Comeback queen Petra Kvitova said she was hurting but still felt like a winner after going down guns blazing against Japan's Naomi Osaka Saturday in an epic clash for the Australian Open crown. The Czech two-time Wimbledon champion overcame incredible odds to even play tennis again after a knife attack damaged her racquet hand in late 2016. Doctors had given her only a 10 percent chance of returning to the sport and Kvitova said reaching the final of the season-opening Grand Slam was an achievement in itself.
"It's hurting a lot today, I wanted to win and have the trophy," the 28-year-old said after the 7-6 (7/2), 5-7, 6-4 defeat.
"But I think I already won two years ago. So for me, it's crazy. I can hardly believe that I just played in a Grand Slam final again.
"I've been through many, many things, not really great ones."
The Czech said she had her chances against Osaka and the 2hr 27min final hinged on a few key moments.
She was unable to convert five break points in the first set but forced a tie-break, only for Osaka to run away with it.
Kvitova then summoned her renowned fighting spirit to survive three championship points as she trailed 3-5 in the second, forcing a decider.
"I was thinking that if I turn it around, probably (momentum) it's on my side. In the end, it wasn't," she said after Osaka rallied to take a decisive break in the third set.
"I don't think I played really badly, but I just maybe could have gone a little bit more aggressive one or two rallies."
Regardless of the result, what Kvitova calls her "second career" post-attack is back on track.

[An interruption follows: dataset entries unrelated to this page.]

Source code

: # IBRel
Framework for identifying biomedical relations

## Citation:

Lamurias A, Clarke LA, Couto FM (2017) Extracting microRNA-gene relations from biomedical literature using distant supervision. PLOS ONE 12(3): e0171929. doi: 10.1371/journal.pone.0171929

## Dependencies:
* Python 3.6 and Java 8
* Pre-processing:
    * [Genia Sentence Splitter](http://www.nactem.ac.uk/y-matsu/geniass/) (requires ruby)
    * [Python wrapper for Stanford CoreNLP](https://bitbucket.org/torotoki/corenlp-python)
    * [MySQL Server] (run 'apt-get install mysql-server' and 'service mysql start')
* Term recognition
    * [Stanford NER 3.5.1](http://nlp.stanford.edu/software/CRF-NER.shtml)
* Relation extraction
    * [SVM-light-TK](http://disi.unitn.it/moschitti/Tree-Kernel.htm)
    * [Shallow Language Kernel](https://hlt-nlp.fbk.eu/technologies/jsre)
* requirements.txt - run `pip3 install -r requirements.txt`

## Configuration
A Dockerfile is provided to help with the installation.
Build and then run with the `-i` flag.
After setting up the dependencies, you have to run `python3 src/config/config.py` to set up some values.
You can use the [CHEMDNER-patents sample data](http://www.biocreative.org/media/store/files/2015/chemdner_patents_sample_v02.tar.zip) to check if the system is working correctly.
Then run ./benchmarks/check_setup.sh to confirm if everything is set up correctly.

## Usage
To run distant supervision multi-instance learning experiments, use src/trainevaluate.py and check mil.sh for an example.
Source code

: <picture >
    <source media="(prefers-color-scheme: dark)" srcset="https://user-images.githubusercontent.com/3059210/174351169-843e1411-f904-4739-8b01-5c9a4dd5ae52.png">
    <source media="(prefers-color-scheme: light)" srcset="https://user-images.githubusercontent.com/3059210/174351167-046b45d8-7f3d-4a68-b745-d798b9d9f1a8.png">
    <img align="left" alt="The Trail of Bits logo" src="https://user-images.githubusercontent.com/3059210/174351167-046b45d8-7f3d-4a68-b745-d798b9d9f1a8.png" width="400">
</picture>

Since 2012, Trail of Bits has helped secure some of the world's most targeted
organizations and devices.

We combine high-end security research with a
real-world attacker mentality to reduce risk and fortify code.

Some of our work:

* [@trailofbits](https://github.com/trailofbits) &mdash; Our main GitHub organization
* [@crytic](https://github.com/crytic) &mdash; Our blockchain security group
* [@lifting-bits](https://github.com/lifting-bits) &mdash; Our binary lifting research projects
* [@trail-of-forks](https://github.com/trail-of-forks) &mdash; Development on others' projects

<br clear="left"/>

She put together an 11-match winning streak on the way to the final, including a title in Brisbane, and did not drop a set on her way to the decider at Melbourne Park.
Her run to the final will lift her to number two in the world rankings, behind only Osaka, equalling the career-high position she reached after winning her first Wimbledon title in 2011.

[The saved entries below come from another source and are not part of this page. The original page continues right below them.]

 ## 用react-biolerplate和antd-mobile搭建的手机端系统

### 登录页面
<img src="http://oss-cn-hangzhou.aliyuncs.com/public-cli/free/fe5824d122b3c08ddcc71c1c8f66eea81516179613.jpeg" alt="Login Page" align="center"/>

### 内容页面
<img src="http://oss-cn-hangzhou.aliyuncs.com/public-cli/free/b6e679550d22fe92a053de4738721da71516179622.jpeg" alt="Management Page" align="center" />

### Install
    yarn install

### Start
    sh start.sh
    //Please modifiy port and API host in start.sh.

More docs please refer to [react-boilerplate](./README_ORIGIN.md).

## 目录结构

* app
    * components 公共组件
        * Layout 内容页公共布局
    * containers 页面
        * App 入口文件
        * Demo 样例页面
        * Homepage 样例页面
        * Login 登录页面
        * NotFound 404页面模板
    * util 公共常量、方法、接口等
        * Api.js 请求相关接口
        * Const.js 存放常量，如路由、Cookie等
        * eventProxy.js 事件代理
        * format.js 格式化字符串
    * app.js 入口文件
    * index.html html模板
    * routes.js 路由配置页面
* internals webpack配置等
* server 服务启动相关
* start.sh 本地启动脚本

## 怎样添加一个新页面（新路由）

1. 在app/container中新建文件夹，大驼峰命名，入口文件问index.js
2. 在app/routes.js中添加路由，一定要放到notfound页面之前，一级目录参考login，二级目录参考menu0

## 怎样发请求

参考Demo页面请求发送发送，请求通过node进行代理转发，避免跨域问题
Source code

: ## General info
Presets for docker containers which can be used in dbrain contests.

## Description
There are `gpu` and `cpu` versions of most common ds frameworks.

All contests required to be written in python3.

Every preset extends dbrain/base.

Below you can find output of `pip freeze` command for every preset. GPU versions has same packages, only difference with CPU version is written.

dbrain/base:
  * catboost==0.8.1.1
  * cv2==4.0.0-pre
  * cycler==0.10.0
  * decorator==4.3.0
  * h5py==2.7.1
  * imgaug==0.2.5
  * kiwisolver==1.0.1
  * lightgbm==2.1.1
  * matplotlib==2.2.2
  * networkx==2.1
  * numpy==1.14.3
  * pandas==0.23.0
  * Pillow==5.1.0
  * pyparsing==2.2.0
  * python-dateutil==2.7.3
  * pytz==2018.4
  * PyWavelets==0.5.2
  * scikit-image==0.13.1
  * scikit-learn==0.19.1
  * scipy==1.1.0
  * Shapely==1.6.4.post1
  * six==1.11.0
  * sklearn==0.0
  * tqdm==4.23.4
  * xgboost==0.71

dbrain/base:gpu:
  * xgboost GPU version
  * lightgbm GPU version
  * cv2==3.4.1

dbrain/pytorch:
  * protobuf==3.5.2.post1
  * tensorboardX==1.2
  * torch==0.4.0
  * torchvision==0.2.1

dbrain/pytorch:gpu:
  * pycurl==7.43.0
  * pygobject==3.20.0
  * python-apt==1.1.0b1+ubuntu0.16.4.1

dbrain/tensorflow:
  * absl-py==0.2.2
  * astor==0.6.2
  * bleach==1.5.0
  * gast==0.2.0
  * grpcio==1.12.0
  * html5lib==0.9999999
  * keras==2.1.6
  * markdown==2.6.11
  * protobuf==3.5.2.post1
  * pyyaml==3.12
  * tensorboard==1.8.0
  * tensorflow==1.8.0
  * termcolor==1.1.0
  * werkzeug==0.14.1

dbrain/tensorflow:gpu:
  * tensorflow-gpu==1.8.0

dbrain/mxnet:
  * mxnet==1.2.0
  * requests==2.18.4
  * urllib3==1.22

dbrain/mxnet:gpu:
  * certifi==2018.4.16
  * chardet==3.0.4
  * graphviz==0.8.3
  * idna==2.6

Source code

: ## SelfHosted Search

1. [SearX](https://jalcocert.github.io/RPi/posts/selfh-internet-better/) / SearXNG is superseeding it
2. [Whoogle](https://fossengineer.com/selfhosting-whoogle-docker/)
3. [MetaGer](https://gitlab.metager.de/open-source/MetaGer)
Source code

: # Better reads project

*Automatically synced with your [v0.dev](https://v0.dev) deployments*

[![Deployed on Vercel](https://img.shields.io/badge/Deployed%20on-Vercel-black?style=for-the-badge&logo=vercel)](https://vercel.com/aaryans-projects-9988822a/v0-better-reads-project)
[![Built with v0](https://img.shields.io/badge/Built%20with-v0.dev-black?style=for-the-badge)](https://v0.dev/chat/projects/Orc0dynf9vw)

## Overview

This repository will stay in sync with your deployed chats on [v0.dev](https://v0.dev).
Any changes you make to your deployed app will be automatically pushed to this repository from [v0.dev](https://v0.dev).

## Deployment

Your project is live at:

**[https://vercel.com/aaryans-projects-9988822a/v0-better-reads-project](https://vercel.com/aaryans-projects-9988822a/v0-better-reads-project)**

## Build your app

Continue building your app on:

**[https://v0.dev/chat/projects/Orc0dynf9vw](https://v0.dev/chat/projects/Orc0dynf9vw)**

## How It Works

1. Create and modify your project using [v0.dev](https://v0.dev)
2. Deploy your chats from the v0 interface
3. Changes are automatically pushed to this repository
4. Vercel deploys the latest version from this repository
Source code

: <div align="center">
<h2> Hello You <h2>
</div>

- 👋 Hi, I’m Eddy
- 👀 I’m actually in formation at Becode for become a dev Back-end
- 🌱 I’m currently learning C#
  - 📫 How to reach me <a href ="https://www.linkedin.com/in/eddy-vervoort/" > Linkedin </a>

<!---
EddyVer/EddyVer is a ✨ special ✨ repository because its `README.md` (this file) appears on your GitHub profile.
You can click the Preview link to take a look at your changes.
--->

Such a comeback appeared unthinkable after the December 2016 attack.
Australian media this week published gruesome photographs of her injured hand, with the flesh sliced open and the tip of the index finger almost cut off.
She said she did not know if she would ever hold a racquet again.
"It's not 100 percent and never will be. It's just how it is," she said.
"I'm just trying to take maximum from the minimum. I feel great. I'm playing great tennis. I don't think that I could really imagine at the time being this kind of player again."